CKKSAdd(ct1, ct2, result *UntypedTensor) error
// CKKSMultiply multiplies CKKS ciphertexts.
CKKSMultiply(ct1, ct2, relinKey, result *UntypedTensor) error
// CKKSRescale rescales ciphertext after multiplication.
CKKSRescale(ct, result *UntypedTensor) error
// CKKSRotate rotates CKKS slots.
CKKSRotate(ct, galoisKey *UntypedTensor, steps int, result *UntypedTensor) error
// Bootstrap refreshes ciphertext noise level (limited support).
Bootstrap(ct, bootstrapKey, result *UntypedTensor) error
}
FHEOps provides GPU-accelerated fully homomorphic encryption operations. Supports BFV (exact arithmetic) and CKKS (approximate arithmetic) schemes.
type LatticeOps ¶
type LatticeOps interface {
// KyberKeyGen generates Kyber (ML-KEM) key pair.

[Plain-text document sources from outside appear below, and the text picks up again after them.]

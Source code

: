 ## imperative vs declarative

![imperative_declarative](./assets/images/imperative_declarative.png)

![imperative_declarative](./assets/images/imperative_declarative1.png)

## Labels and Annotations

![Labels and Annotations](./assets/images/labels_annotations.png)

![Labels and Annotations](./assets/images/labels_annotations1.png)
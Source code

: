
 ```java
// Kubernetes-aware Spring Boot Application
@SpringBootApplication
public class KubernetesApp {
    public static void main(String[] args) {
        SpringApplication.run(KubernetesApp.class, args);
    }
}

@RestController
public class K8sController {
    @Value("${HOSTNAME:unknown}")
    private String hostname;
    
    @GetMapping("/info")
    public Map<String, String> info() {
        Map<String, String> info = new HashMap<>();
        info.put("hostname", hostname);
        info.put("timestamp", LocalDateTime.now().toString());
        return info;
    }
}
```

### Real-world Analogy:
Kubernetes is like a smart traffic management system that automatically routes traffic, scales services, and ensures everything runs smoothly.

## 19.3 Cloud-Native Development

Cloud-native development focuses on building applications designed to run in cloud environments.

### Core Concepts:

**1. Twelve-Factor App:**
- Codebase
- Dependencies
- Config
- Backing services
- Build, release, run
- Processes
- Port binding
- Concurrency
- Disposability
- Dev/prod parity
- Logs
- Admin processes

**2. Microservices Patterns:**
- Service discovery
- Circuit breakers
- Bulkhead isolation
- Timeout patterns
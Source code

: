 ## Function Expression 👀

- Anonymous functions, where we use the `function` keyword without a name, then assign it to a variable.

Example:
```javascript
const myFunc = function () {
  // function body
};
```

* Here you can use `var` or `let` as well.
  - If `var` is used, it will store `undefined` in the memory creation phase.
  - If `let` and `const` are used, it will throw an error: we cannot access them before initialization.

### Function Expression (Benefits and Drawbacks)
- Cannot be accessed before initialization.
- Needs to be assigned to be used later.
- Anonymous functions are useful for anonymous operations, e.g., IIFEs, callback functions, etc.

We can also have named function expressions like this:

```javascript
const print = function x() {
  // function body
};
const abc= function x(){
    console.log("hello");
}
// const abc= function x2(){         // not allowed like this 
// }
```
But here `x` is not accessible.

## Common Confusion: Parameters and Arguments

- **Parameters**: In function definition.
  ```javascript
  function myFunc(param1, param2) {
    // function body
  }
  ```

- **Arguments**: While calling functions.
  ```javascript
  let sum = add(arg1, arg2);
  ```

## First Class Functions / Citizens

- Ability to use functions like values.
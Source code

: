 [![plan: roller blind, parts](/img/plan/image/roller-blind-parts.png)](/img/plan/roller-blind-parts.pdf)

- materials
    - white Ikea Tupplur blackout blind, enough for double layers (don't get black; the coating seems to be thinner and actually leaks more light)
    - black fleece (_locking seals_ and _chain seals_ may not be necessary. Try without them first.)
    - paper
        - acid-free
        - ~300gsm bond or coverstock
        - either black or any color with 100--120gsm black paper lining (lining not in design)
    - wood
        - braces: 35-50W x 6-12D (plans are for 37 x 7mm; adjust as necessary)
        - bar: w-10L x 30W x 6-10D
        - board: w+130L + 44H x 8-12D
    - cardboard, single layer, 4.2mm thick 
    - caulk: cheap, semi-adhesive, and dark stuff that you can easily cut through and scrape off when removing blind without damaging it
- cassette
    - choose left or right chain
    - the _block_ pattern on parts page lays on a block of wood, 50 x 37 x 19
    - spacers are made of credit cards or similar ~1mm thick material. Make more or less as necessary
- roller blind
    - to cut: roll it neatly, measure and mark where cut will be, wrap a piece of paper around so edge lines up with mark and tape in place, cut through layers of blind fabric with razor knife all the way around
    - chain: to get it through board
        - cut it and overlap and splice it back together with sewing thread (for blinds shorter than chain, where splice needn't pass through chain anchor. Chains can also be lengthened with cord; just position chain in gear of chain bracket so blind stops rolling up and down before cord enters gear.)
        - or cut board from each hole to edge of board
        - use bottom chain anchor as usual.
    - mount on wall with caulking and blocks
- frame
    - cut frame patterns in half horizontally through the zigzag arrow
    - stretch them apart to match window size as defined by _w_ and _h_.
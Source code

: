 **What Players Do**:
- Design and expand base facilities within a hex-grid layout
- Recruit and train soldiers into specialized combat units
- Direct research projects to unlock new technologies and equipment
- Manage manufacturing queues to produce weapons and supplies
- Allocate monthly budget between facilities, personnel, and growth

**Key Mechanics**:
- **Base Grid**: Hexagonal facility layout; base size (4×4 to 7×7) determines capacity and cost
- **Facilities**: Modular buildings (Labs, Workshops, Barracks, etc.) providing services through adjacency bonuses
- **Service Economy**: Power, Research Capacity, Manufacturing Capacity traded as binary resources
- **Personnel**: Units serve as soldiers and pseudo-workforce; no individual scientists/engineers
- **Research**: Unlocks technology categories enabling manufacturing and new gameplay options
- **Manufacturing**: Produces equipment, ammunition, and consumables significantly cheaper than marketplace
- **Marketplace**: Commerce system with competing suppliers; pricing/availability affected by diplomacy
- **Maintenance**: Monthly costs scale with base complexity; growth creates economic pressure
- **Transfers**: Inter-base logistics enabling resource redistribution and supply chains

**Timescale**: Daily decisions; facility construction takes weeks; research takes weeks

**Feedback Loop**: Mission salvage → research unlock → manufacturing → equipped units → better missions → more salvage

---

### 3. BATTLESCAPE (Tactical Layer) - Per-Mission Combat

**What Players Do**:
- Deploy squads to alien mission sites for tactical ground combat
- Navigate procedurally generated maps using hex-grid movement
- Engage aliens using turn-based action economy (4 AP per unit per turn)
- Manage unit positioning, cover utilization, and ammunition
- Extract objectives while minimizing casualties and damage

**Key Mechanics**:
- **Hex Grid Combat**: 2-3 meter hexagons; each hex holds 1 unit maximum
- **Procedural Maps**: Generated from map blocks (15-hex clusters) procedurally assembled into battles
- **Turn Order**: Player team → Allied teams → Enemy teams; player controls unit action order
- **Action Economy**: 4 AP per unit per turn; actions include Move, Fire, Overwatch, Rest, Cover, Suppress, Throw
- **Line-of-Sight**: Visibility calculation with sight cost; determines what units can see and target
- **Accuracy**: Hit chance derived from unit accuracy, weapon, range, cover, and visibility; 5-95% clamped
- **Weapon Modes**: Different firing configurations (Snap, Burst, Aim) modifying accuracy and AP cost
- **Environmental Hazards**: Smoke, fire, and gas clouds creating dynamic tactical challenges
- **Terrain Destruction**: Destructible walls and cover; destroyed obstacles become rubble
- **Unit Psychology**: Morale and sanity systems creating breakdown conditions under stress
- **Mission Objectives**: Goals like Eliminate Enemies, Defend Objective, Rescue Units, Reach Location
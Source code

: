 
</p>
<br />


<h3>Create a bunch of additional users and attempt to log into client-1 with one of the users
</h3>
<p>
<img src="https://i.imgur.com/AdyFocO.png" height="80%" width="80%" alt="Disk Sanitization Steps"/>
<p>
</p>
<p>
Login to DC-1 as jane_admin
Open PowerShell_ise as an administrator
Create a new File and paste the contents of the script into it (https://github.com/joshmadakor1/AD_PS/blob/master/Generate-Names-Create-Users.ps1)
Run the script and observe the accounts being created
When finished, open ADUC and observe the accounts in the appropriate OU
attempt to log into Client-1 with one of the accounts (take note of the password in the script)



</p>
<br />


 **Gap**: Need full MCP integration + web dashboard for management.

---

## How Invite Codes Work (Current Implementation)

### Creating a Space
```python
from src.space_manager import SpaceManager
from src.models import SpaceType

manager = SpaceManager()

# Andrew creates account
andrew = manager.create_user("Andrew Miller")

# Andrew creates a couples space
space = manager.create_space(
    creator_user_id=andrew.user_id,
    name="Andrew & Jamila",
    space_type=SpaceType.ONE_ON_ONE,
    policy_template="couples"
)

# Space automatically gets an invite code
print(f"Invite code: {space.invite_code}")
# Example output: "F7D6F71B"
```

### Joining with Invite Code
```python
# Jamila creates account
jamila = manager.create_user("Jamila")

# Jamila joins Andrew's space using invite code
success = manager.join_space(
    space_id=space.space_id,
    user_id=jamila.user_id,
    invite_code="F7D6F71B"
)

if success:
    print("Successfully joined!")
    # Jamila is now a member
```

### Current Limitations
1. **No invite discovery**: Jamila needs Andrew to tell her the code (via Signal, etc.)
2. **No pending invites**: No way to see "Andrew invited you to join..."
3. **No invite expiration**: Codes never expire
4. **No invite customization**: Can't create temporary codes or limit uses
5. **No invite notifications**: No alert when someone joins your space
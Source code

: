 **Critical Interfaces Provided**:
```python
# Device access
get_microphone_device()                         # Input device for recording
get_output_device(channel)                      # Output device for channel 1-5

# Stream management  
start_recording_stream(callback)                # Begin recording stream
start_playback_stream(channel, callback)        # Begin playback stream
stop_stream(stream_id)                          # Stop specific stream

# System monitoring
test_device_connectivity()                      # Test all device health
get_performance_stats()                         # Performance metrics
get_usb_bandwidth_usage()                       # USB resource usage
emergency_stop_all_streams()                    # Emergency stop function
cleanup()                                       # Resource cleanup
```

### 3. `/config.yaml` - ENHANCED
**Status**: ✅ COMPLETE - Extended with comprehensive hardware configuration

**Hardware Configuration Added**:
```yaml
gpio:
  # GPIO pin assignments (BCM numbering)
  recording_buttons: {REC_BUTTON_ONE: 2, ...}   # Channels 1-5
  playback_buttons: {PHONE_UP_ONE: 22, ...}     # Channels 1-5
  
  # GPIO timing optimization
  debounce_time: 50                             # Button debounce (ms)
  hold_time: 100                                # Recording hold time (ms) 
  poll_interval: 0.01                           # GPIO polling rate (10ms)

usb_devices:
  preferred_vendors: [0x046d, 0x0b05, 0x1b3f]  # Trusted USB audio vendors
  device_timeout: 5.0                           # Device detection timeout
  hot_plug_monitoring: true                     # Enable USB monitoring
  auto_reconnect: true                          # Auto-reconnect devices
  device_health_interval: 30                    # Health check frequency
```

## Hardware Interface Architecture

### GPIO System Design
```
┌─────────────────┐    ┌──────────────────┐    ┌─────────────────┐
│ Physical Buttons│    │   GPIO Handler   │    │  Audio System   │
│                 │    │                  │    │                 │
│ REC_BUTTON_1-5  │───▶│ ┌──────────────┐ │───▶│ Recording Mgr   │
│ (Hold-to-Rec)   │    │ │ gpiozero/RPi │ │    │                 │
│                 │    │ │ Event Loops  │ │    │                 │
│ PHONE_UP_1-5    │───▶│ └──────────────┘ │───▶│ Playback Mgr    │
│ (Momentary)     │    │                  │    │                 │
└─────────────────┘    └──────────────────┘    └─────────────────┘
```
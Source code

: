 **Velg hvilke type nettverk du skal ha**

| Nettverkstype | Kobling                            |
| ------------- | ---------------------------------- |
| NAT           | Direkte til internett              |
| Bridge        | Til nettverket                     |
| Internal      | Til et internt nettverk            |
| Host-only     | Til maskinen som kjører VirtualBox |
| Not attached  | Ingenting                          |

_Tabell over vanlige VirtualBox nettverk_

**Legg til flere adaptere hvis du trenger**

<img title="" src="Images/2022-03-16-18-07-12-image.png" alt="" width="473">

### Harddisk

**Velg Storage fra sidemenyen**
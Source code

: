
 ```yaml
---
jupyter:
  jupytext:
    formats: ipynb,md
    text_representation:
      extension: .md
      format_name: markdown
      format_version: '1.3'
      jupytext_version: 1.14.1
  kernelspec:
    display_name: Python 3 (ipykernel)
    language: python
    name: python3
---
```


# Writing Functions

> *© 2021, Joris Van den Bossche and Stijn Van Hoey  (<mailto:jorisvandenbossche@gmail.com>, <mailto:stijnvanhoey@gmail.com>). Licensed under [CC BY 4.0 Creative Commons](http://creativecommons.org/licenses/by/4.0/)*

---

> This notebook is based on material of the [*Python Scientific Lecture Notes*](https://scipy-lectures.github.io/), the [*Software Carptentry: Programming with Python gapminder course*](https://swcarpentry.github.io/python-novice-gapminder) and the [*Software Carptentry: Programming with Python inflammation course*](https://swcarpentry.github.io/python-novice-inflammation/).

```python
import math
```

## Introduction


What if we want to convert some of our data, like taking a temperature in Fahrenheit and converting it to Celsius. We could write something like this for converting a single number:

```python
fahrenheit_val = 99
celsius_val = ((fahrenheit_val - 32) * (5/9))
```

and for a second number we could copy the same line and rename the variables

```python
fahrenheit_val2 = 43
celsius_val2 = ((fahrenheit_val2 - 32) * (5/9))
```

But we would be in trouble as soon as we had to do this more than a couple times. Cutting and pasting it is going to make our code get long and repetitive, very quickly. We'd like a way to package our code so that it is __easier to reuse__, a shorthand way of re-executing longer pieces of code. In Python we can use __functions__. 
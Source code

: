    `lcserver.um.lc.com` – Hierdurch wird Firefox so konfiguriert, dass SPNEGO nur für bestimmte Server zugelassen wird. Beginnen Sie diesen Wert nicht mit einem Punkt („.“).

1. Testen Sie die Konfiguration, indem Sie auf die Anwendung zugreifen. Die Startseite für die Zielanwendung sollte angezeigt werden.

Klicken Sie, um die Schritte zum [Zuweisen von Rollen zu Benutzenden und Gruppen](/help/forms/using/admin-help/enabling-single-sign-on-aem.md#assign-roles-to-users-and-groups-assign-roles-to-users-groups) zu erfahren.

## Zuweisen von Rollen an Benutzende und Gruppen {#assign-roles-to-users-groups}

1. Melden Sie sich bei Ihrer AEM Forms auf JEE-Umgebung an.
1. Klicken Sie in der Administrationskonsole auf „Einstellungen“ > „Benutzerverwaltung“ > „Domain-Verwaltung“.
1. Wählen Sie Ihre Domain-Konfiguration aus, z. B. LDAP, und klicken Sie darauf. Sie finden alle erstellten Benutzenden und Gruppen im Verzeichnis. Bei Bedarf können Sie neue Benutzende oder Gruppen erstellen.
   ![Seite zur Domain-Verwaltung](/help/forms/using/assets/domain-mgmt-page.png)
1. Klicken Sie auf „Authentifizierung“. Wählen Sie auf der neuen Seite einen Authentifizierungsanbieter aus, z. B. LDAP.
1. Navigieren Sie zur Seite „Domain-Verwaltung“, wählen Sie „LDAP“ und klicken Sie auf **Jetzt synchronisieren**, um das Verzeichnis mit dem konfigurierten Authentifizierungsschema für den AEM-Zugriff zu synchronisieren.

// pk: [1184] bytes (Kyber768 public key)
// sk: [2400] bytes (Kyber768 secret key)
KyberKeyGen(pk, sk *UntypedTensor) error
// KyberKeyGenBatch generates multiple key pairs in parallel.
// pk: [N, 1184] bytes
// sk: [N, 2400] bytes
KyberKeyGenBatch(pk, sk *UntypedTensor) error
// KyberEncaps encapsulates shared secret.
// pk: [1184] bytes public key
// ct: [1088] bytes ciphertext output
// ss: [32] bytes shared secret output
KyberEncaps(pk, ct, ss *UntypedTensor) error
// KyberEncapsBatch performs batch encapsulation.
// pk: [N, 1184] bytes
// ct: [N, 1088] bytes
// ss: [N, 32] bytes
KyberEncapsBatch(pk, ct, ss *UntypedTensor) error
// KyberDecaps decapsulates shared secret.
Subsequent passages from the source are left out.